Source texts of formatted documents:

-----

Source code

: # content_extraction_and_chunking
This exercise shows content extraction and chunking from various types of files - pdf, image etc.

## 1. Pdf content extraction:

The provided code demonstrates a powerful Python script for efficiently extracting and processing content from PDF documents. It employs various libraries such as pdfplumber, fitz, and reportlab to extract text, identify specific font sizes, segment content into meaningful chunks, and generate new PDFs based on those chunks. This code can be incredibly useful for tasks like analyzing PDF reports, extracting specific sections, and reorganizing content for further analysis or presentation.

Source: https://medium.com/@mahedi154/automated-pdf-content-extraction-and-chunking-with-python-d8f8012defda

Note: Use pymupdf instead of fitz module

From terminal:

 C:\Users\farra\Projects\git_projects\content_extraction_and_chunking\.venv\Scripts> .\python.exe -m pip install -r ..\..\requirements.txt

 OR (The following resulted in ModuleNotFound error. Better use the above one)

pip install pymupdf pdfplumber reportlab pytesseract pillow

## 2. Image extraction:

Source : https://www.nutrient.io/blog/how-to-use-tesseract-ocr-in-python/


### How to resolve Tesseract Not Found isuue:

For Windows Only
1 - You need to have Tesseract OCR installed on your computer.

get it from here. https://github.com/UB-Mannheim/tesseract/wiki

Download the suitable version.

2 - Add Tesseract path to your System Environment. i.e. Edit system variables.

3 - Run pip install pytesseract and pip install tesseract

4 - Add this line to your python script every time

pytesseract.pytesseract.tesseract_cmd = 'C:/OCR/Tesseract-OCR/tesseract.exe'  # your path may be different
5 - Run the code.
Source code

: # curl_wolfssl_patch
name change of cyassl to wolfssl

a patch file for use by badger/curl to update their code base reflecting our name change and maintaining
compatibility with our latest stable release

-----

▶ [Problem details]
Give an exact transcription of the data shown above.

▶ [Answer to the exercise]
Source code

: # content_extraction_and_chunking
This exercise shows content extraction and chunking from various types of files - pdf, image etc.

## 1. Pdf content extraction:

The provided code demonstrates a powerful Python script for efficiently extracting and processing content from PDF documents. It employs various libraries such as pdfplumber, fitz, and reportlab to extract text, identify specific font sizes, segment content into meaningful chunks, and generate new PDFs based on those chunks. This code can be incredibly useful for tasks like analyzing PDF reports, extracting specific sections, and reorganizing content for further analysis or presentation.

Source: https://medium.com/@mahedi154/automated-pdf-content-extraction-and-chunking-with-python-d8f8012defda

Note: Use pymupdf instead of fitz module

From terminal:

 C:\Users\farra\Projects\git_projects\content_extraction_and_chunking\.venv\Scripts> .\python.exe -m pip install -r ..\..\requirements.txt

 OR (The following resulted in ModuleNotFound error. Better use the above one)

pip install pymupdf pdfplumber reportlab pytesseract pillow

## 2. Image extraction:

Source : https://www.nutrient.io/blog/how-to-use-tesseract-ocr-in-python/


### How to resolve Tesseract Not Found isuue:

For Windows Only
1 - You need to have Tesseract OCR installed on your computer.

get it from here. https://github.com/UB-Mannheim/tesseract/wiki

Download the suitable version.

2 - Add Tesseract path to your System Environment. i.e. Edit system variables.

3 - Run pip install pytesseract and pip install tesseract

4 - Add this line to your python script every time

pytesseract.pytesseract.tesseract_cmd = 'C:/OCR/Tesseract-OCR/tesseract.exe'  # your path may be different
5 - Run the code.
Source code

: # curl_wolfssl_patch
name change of cyassl to wolfssl

a patch file for use by badger/curl to update their code base reflecting our name change and maintaining
compatibility with our latest stable release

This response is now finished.